第2話 守護竜ルヴィーダ
外に出て門を閉めると、生温かい風が吹きつけた。
吹き飛ばされそうな勢いに、とっさに足を踏ん張る。夜明けの光を巨大な影が遮った。
見上げると、城ほども大きさのある真紅のドラゴンがアリウを見下ろしている。
人の顔よりも大きな、赤い玉虫色の鱗が燦然と輝く。見下ろす瞳は燃え盛る炎のよう。足の数と体の大きさ以外、ワイバーンとさほど変わりないのに、のしかかる威圧感は比べものにならない。
神竜ルヴィーダ。
ドラスティア王国の守護神だ。そして王国のすべての竜種の王でもある。
「ルヴィーダ様、おはようございます」
片膝をついて挨拶する。
重々しくも軽やかな、不思議な旋律が挨拶に答えた。
ドラゴンの言葉は、歌だ。
否、正確にはドラゴン独自の言語は別にある。だが数千年の時を生きるドラゴンは人間より遥かに賢く、人間の言葉を習得した。だが声帯の違いはどうしようもなく、発音は難しい。そこで文字ひとつひとつに音階を当てはめて人間と意思を通わせる手段とした、というのがドラゴンの歌だという。

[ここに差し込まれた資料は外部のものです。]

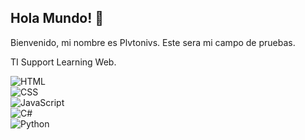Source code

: ## Hola Mundo! 👋

Bienvenido, mi nombre es Plvtonivs. Este sera mi campo de pruebas.

TI Support
Learning Web.

![HTML](https://img.shields.io/badge/HTML-E34F26?style=for-the-badge&logo=html5&logoColor=white)  
![CSS](https://img.shields.io/badge/CSS-1572B6?style=for-the-badge&logo=css3&logoColor=white)  
![JavaScript](https://img.shields.io/badge/JavaScript-F7DF1E?style=for-the-badge&logo=javascript&logoColor=black)  
![C#](https://img.shields.io/badge/C%23-239120?style=for-the-badge&logo=csharp&logoColor=white)  
![Python](https://img.shields.io/badge/Python-3776AB?style=for-the-badge&logo=python&logoColor=white)  




<!--
**Plvtonivs/plvtonivs** is a ✨ _special_ ✨ repository because its `README.md` (this file) appears on your GitHub profile.

Here are some ideas to get you started:

- 🔭 I’m currently working on ...
- 🌱 I’m currently learning ...
- 👯 I’m looking to collaborate on ...
- 🤔 I’m looking for help with ...
- 💬 Ask me about ...
- 📫 How to reach me: ...
- 😄 Pronouns: ...
- ⚡ Fun fact: ...
-->
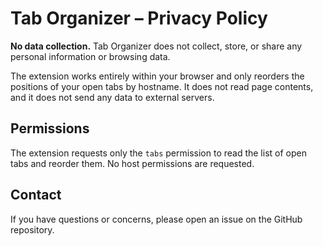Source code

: # Tab Organizer – Privacy Policy

**No data collection.** Tab Organizer does not collect, store, or share any personal information or browsing data.

The extension works entirely within your browser and only reorders the positions of your open tabs by hostname. It does not read page contents, and it does not send any data to external servers.

## Permissions
The extension requests only the `tabs` permission to read the list of open tabs and reorder them. No host permissions are requested.

## Contact
If you have questions or concerns, please open an issue on the GitHub repository.
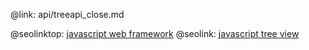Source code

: @link: api/treeapi_close.md

@seolinktop: [javascript web framework](https://webix.com)
@seolink: [javascript tree view](https://webix.com/widget/tree/)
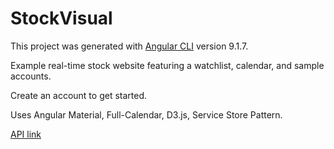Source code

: # StockVisual

This project was generated with [Angular CLI](https://github.com/angular/angular-cli) version 9.1.7.  

Example real-time stock website featuring a watchlist, calendar, and sample accounts.  

Create an account to get started.  

Uses Angular Material, Full-Calendar, D3.js, Service Store Pattern.  

[API link](https://github.com/spaulsteinberg/stock-api)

着いてこい、とうながされ、コガラシの背に乗って高く飛び上がった。
暴風が身体を煽り、軌道が流れる。先に飛び立ったルヴィーダの両翼が生み出す風だ。
嵐のような羽ばたきは、この一帯が妙にひらけている原因だった。コガラシのそれとは比べ物にならないほど強い。
樹海を奥へ奥へと進んでいくと、ひときわひらけた空き地に出る。ルヴィーダの寝ぐらだ。そこかしこに刻まれた焼け焦げた跡や爪痕は、寝息や爪とぎの跡だ。

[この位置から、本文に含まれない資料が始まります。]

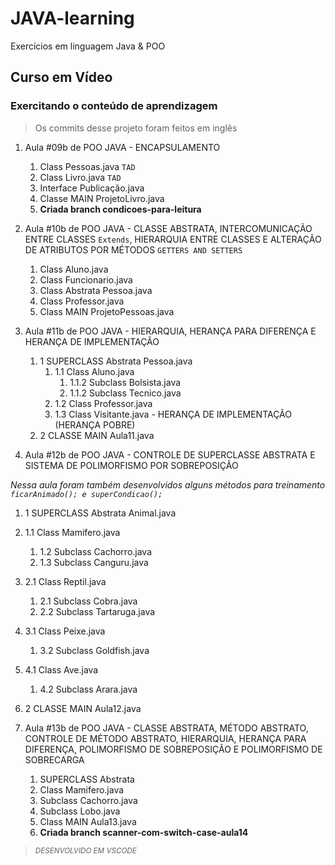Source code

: # JAVA-learning

 Exercícios em linguagem Java & POO

## Curso em Vídeo

### Exercitando o conteúdo de aprendizagem

> Os commits desse projeto foram feitos em inglês

1. Aula #09b de POO JAVA - ENCAPSULAMENTO
   1. Class Pessoas.java `TAD`
   2. Class Livro.java `TAD`
   3. Interface Publicação.java
   4. Classe MAIN ProjetoLivro.java
   5. **Criada branch condicoes-para-leitura**

2. Aula #10b de POO JAVA - CLASSE ABSTRATA, INTERCOMUNICAÇÃO ENTRE CLASSES `Extends`, HIERARQUIA ENTRE CLASSES E ALTERAÇÃO DE ATRIBUTOS POR MÉTODOS `GETTERS AND SETTERS`
   1. Class Aluno.java
   1. Class Funcionario.java
   1. Class Abstrata Pessoa.java
   1. Class Professor.java
   1. Class MAIN ProjetoPessoas.java

3. Aula #11b de POO JAVA - HIERARQUIA, HERANÇA PARA DIFERENÇA E HERANÇA DE IMPLEMENTAÇÃO
   1. 1 SUPERCLASS Abstrata Pessoa.java
      1. 1.1 Class Aluno.java
         1. 1.1.2 Subclass Bolsista.java
         1. 1.1.2 Subclass Tecnico.java
      1. 1.2 Class Professor.java
      1. 1.3 Class Visitante.java - HERANÇA DE IMPLEMENTAÇÃO (HERANÇA POBRE)
   1. 2 CLASSE MAIN Aula11.java

4. Aula #12b de POO JAVA - CONTROLE DE SUPERCLASSE ABSTRATA E SISTEMA DE POLIMORFISMO POR SOBREPOSIÇÃO

*Nessa aula foram também desenvolvidos alguns métodos para treinamento `ficarAnimado(); e superCondicao();`*

   1. 1 SUPERCLASS Abstrata Animal.java
   1. 1.1 Class Mamifero.java
      1. 1.2 Subclass Cachorro.java
      1. 1.3 Subclass Canguru.java
   1. 2.1 Class Reptil.java
      1. 2.1 Subclass Cobra.java
      1. 2.2 Subclass Tartaruga.java
   1. 3.1 Class Peixe.java
      1. 3.2 Subclass Goldfish.java
   1. 4.1 Class Ave.java
      1. 4.2 Subclass Arara.java
   1. 2 CLASSE MAIN Aula12.java

5. Aula #13b de POO JAVA - CLASSE ABSTRATA, MÉTODO ABSTRATO, CONTROLE DE MÉTODO ABSTRATO, HIERARQUIA, HERANÇA PARA DIFERENÇA, POLIMORFISMO DE SOBREPOSIÇÃO E POLIMORFISMO DE SOBRECARGA
   1. SUPERCLASS Abstrata
   1. Class Mamifero.java
   1. Subclass Cachorro.java
   1. Subclass Lobo.java
   1. Class MAIN Aula13.java
   1. **Criada branch scanner-com-switch-case-aula14**

> <sub>*DESENVOLVIDO EM VSCODE*</sub>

二頭の影が地上に落ちると、朝日を浴びていた小動物たちが大慌てで奥の洞窟に逃げ込んだ。彼らの額や瞳には色鮮やかな宝石が光り輝いている。ルヴィーダの庇護下にある
竜種というのは往々にして宝石や貴金属のたぐいを好むものだ。高位種であるルヴィーダも、決して例外ではない。
アリウとコガラシを先導していたルヴィーダが、空き地の上空で旋回し振り向いた。
〈剣を構えろ〉
ルヴィーダが告げた。
深呼吸し、腰の剣を引き抜いた。右手で剣を握り、左手で手綱を繰る。
大気が揺れる。
大型の竜と小型の竜がどちらからともなく加速し、激突した。衝突する寸前で高度を下げ、風圧で煽られぬよう翼を畳み、矢のように脚の間を通り抜ける。
「ッ!」
かざした剣が硬い鱗にぶつかって腕を痺れさせた。
ルヴィーダはその巨躯から想像のつかぬ素早さで旋回し、もう一度、潰しにくる。
「ッ、コガラシ!」
手綱を引いて上昇の指示を出した。翼を大きく広げ、一気にルヴィーダの頭上に躍り出る。そのまま後ろ向きに宙返りした。
「ブレス!」
コガラシの口から炎が噴き出し、薄く広がってルヴィーダの目を眩ませた。その隙に鞍を蹴って空中に踊り出し、赤い鱗の上に着地する。不安定な背中を走って向かうのは翼の根元、比較的鱗が薄い部分だ。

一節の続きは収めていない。